╔══

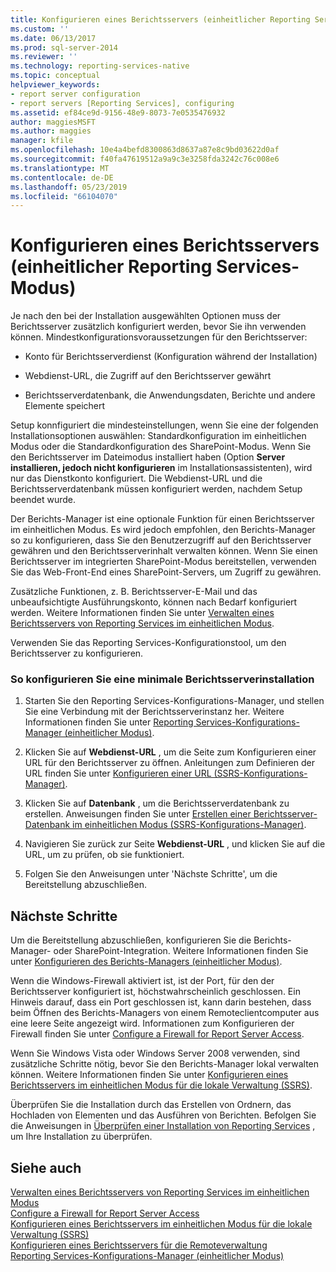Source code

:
 ```yaml
---
title: Konfigurieren eines Berichtsservers (einheitlicher Reporting Services-Modus) | Microsoft-Dokumentation
ms.custom: ''
ms.date: 06/13/2017
ms.prod: sql-server-2014
ms.reviewer: ''
ms.technology: reporting-services-native
ms.topic: conceptual
helpviewer_keywords:
- report server configuration
- report servers [Reporting Services], configuring
ms.assetid: ef84ce9d-9156-48e9-8073-7e0535476932
author: maggiesMSFT
ms.author: maggies
manager: kfile
ms.openlocfilehash: 10e4a4befd8300863d8637a87e8c9bd03622d0af
ms.sourcegitcommit: f40fa47619512a9a9c3e3258fda3242c76c008e6
ms.translationtype: MT
ms.contentlocale: de-DE
ms.lasthandoff: 05/23/2019
ms.locfileid: "66104070"
---
```

# <a name="configure-a-report-server-reporting-services-native-mode"></a>Konfigurieren eines Berichtsservers (einheitlicher Reporting Services-Modus)
  Je nach den bei der Installation ausgewählten Optionen muss der Berichtsserver zusätzlich konfiguriert werden, bevor Sie ihn verwenden können. Mindestkonfigurationsvoraussetzungen für den Berichtsserver:  
  
-   Konto für Berichtsserverdienst (Konfiguration während der Installation)  
  
-   Webdienst-URL, die Zugriff auf den Berichtsserver gewährt  
  
-   Berichtsserverdatenbank, die Anwendungsdaten, Berichte und andere Elemente speichert  
  
 Setup konnfiguriert die mindesteinstellungen, wenn Sie eine der folgenden Installationsoptionen auswählen: Standardkonfiguration im einheitlichen Modus oder die Standardkonfiguration des SharePoint-Modus. Wenn Sie den Berichtsserver im Dateimodus installiert haben (Option **Server installieren, jedoch nicht konfigurieren** im Installationsassistenten), wird nur das Dienstkonto konfiguriert. Die Webdienst-URL und die Berichtsserverdatenbank müssen konfiguriert werden, nachdem Setup beendet wurde.  
  
 Der Berichts-Manager ist eine optionale Funktion für einen Berichtsserver im einheitlichen Modus. Es wird jedoch empfohlen, den Berichts-Manager so zu konfigurieren, dass Sie den Benutzerzugriff auf den Berichtsserver gewähren und den Berichtsserverinhalt verwalten können. Wenn Sie einen Berichtsserver im integrierten SharePoint-Modus bereitstellen, verwenden Sie das Web-Front-End eines SharePoint-Servers, um Zugriff zu gewähren.  
  
 Zusätzliche Funktionen, z. B. Berichtsserver-E-Mail und das unbeaufsichtigte Ausführungskonto, können nach Bedarf konfiguriert werden. Weitere Informationen finden Sie unter [Verwalten eines Berichtsservers von Reporting Services im einheitlichen Modus](manage-a-reporting-services-native-mode-report-server.md).  
  
 Verwenden Sie das Reporting Services-Konfigurationstool, um den Berichtsserver zu konfigurieren.  
  
### <a name="to-minimally-configure-a-report-server-installation"></a>So konfigurieren Sie eine minimale Berichtsserverinstallation  
  
1.  Starten Sie den Reporting Services-Konfigurations-Manager, und stellen Sie eine Verbindung mit der Berichtsserverinstanz her. Weitere Informationen finden Sie unter [Reporting Services-Konfigurations-Manager &#40;einheitlicher Modus&#41;](../../sql-server/install/reporting-services-configuration-manager-native-mode.md).  
  
2.  Klicken Sie auf **Webdienst-URL** , um die Seite zum Konfigurieren einer URL für den Berichtsserver zu öffnen. Anleitungen zum Definieren der URL finden Sie unter [Konfigurieren einer URL (SSRS-Konfigurations-Manager)](../install-windows/configure-a-url-ssrs-configuration-manager.md).  
  
3.  Klicken Sie auf **Datenbank** , um die Berichtsserverdatenbank zu erstellen. Anweisungen finden Sie unter [Erstellen einer Berichtsserver-Datenbank im einheitlichen Modus (SSRS-Konfigurations-Manager)](../install-windows/ssrs-report-server-create-a-native-mode-report-server-database.md).  
  
4.  Navigieren Sie zurück zur Seite **Webdienst-URL** , und klicken Sie auf die URL, um zu prüfen, ob sie funktioniert.  
  
5.  Folgen Sie den Anweisungen unter 'Nächste Schritte', um die Bereitstellung abzuschließen.  
  
## <a name="next-steps"></a>Nächste Schritte  
 Um die Bereitstellung abzuschließen, konfigurieren Sie die Berichts-Manager- oder SharePoint-Integration. Weitere Informationen finden Sie unter [Konfigurieren des Berichts-Managers &#40;einheitlicher Modus&#41;](configure-web-portal.md).  
  
 Wenn die Windows-Firewall aktiviert ist, ist der Port, für den der Berichtsserver konfiguriert ist, höchstwahrscheinlich geschlossen. Ein Hinweis darauf, dass ein Port geschlossen ist, kann darin bestehen, dass beim Öffnen des Berichts-Managers von einem Remoteclientcomputer aus eine leere Seite angezeigt wird. Informationen zum Konfigurieren der Firewall finden Sie unter [Configure a Firewall for Report Server Access](configure-a-firewall-for-report-server-access.md).  
  
 Wenn Sie Windows Vista oder Windows Server 2008 verwenden, sind zusätzliche Schritte nötig, bevor Sie den Berichts-Manager lokal verwalten können. Weitere Informationen finden Sie unter [Konfigurieren eines Berichtsservers im einheitlichen Modus für die lokale Verwaltung &#40;SSRS&#41;](configure-a-native-mode-report-server-for-local-administration-ssrs.md).  
  
 Überprüfen Sie die Installation durch das Erstellen von Ordnern, das Hochladen von Elementen und das Ausführen von Berichten. Befolgen Sie die Anweisungen in [Überprüfen einer Installation von Reporting Services](../install-windows/verify-a-reporting-services-installation.md) , um Ihre Installation zu überprüfen.  
  
## <a name="see-also"></a>Siehe auch  
 [Verwalten eines Berichtsservers von Reporting Services im einheitlichen Modus](manage-a-reporting-services-native-mode-report-server.md)   
 [Configure a Firewall for Report Server Access](configure-a-firewall-for-report-server-access.md)   
 [Konfigurieren eines Berichtsservers im einheitlichen Modus für die lokale Verwaltung (SSRS)](configure-a-native-mode-report-server-for-local-administration-ssrs.md)   
 [Konfigurieren eines Berichtsservers für die Remoteverwaltung](configure-a-report-server-for-remote-administration.md)   
 [Reporting Services-Konfigurations-Manager &#40;einheitlicher Modus&#41;](../../sql-server/install/reporting-services-configuration-manager-native-mode.md)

╚══

=== ASSIGNMENT ===
Would you copy the records word for word, without any of their pictures?

=== RESPONSE FOR THIS EXERCISE ===
Source code

:
 ```yaml
---
title: Konfigurieren eines Berichtsservers (einheitlicher Reporting Services-Modus) | Microsoft-Dokumentation
ms.custom: ''
ms.date: 06/13/2017
ms.prod: sql-server-2014
ms.reviewer: ''
ms.technology: reporting-services-native
ms.topic: conceptual
helpviewer_keywords:
- report server configuration
- report servers [Reporting Services], configuring
ms.assetid: ef84ce9d-9156-48e9-8073-7e0535476932
author: maggiesMSFT
ms.author: maggies
manager: kfile
ms.openlocfilehash: 10e4a4befd8300863d8637a87e8c9bd03622d0af
ms.sourcegitcommit: f40fa47619512a9a9c3e3258fda3242c76c008e6
ms.translationtype: MT
ms.contentlocale: de-DE
ms.lasthandoff: 05/23/2019
ms.locfileid: "66104070"
---
```

# <a name="configure-a-report-server-reporting-services-native-mode"></a>Konfigurieren eines Berichtsservers (einheitlicher Reporting Services-Modus)
  Je nach den bei der Installation ausgewählten Optionen muss der Berichtsserver zusätzlich konfiguriert werden, bevor Sie ihn verwenden können. Mindestkonfigurationsvoraussetzungen für den Berichtsserver:  
  
-   Konto für Berichtsserverdienst (Konfiguration während der Installation)  
  
-   Webdienst-URL, die Zugriff auf den Berichtsserver gewährt  
  
-   Berichtsserverdatenbank, die Anwendungsdaten, Berichte und andere Elemente speichert  
  
 Setup konnfiguriert die mindesteinstellungen, wenn Sie eine der folgenden Installationsoptionen auswählen: Standardkonfiguration im einheitlichen Modus oder die Standardkonfiguration des SharePoint-Modus. Wenn Sie den Berichtsserver im Dateimodus installiert haben (Option **Server installieren, jedoch nicht konfigurieren** im Installationsassistenten), wird nur das Dienstkonto konfiguriert. Die Webdienst-URL und die Berichtsserverdatenbank müssen konfiguriert werden, nachdem Setup beendet wurde.  
  
 Der Berichts-Manager ist eine optionale Funktion für einen Berichtsserver im einheitlichen Modus. Es wird jedoch empfohlen, den Berichts-Manager so zu konfigurieren, dass Sie den Benutzerzugriff auf den Berichtsserver gewähren und den Berichtsserverinhalt verwalten können. Wenn Sie einen Berichtsserver im integrierten SharePoint-Modus bereitstellen, verwenden Sie das Web-Front-End eines SharePoint-Servers, um Zugriff zu gewähren.  
  
 Zusätzliche Funktionen, z. B. Berichtsserver-E-Mail und das unbeaufsichtigte Ausführungskonto, können nach Bedarf konfiguriert werden. Weitere Informationen finden Sie unter [Verwalten eines Berichtsservers von Reporting Services im einheitlichen Modus](manage-a-reporting-services-native-mode-report-server.md).  
  
 Verwenden Sie das Reporting Services-Konfigurationstool, um den Berichtsserver zu konfigurieren.  
  
### <a name="to-minimally-configure-a-report-server-installation"></a>So konfigurieren Sie eine minimale Berichtsserverinstallation  
  
1.  Starten Sie den Reporting Services-Konfigurations-Manager, und stellen Sie eine Verbindung mit der Berichtsserverinstanz her. Weitere Informationen finden Sie unter [Reporting Services-Konfigurations-Manager &#40;einheitlicher Modus&#41;](../../sql-server/install/reporting-services-configuration-manager-native-mode.md).  
  
2.  Klicken Sie auf **Webdienst-URL** , um die Seite zum Konfigurieren einer URL für den Berichtsserver zu öffnen. Anleitungen zum Definieren der URL finden Sie unter [Konfigurieren einer URL (SSRS-Konfigurations-Manager)](../install-windows/configure-a-url-ssrs-configuration-manager.md).  
  
3.  Klicken Sie auf **Datenbank** , um die Berichtsserverdatenbank zu erstellen. Anweisungen finden Sie unter [Erstellen einer Berichtsserver-Datenbank im einheitlichen Modus (SSRS-Konfigurations-Manager)](../install-windows/ssrs-report-server-create-a-native-mode-report-server-database.md).  
  
4.  Navigieren Sie zurück zur Seite **Webdienst-URL** , und klicken Sie auf die URL, um zu prüfen, ob sie funktioniert.  
  
5.  Folgen Sie den Anweisungen unter 'Nächste Schritte', um die Bereitstellung abzuschließen.  
  
## <a name="next-steps"></a>Nächste Schritte  
 Um die Bereitstellung abzuschließen, konfigurieren Sie die Berichts-Manager- oder SharePoint-Integration. Weitere Informationen finden Sie unter [Konfigurieren des Berichts-Managers &#40;einheitlicher Modus&#41;](configure-web-portal.md).  
  
 Wenn die Windows-Firewall aktiviert ist, ist der Port, für den der Berichtsserver konfiguriert ist, höchstwahrscheinlich geschlossen. Ein Hinweis darauf, dass ein Port geschlossen ist, kann darin bestehen, dass beim Öffnen des Berichts-Managers von einem Remoteclientcomputer aus eine leere Seite angezeigt wird. Informationen zum Konfigurieren der Firewall finden Sie unter [Configure a Firewall for Report Server Access](configure-a-firewall-for-report-server-access.md).  
  
 Wenn Sie Windows Vista oder Windows Server 2008 verwenden, sind zusätzliche Schritte nötig, bevor Sie den Berichts-Manager lokal verwalten können. Weitere Informationen finden Sie unter [Konfigurieren eines Berichtsservers im einheitlichen Modus für die lokale Verwaltung &#40;SSRS&#41;](configure-a-native-mode-report-server-for-local-administration-ssrs.md).  
  
 Überprüfen Sie die Installation durch das Erstellen von Ordnern, das Hochladen von Elementen und das Ausführen von Berichten. Befolgen Sie die Anweisungen in [Überprüfen einer Installation von Reporting Services](../install-windows/verify-a-reporting-services-installation.md) , um Ihre Installation zu überprüfen.  
  
## <a name="see-also"></a>Siehe auch  
 [Verwalten eines Berichtsservers von Reporting Services im einheitlichen Modus](manage-a-reporting-services-native-mode-report-server.md)   
 [Configure a Firewall for Report Server Access](configure-a-firewall-for-report-server-access.md)   
 [Konfigurieren eines Berichtsservers im einheitlichen Modus für die lokale Verwaltung (SSRS)](configure-a-native-mode-report-server-for-local-administration-ssrs.md)   
 [Konfigurieren eines Berichtsservers für die Remoteverwaltung](configure-a-report-server-for-remote-administration.md)   
 [Reporting Services-Konfigurations-Manager &#40;einheitlicher Modus&#41;](../../sql-server/install/reporting-services-configuration-manager-native-mode.md)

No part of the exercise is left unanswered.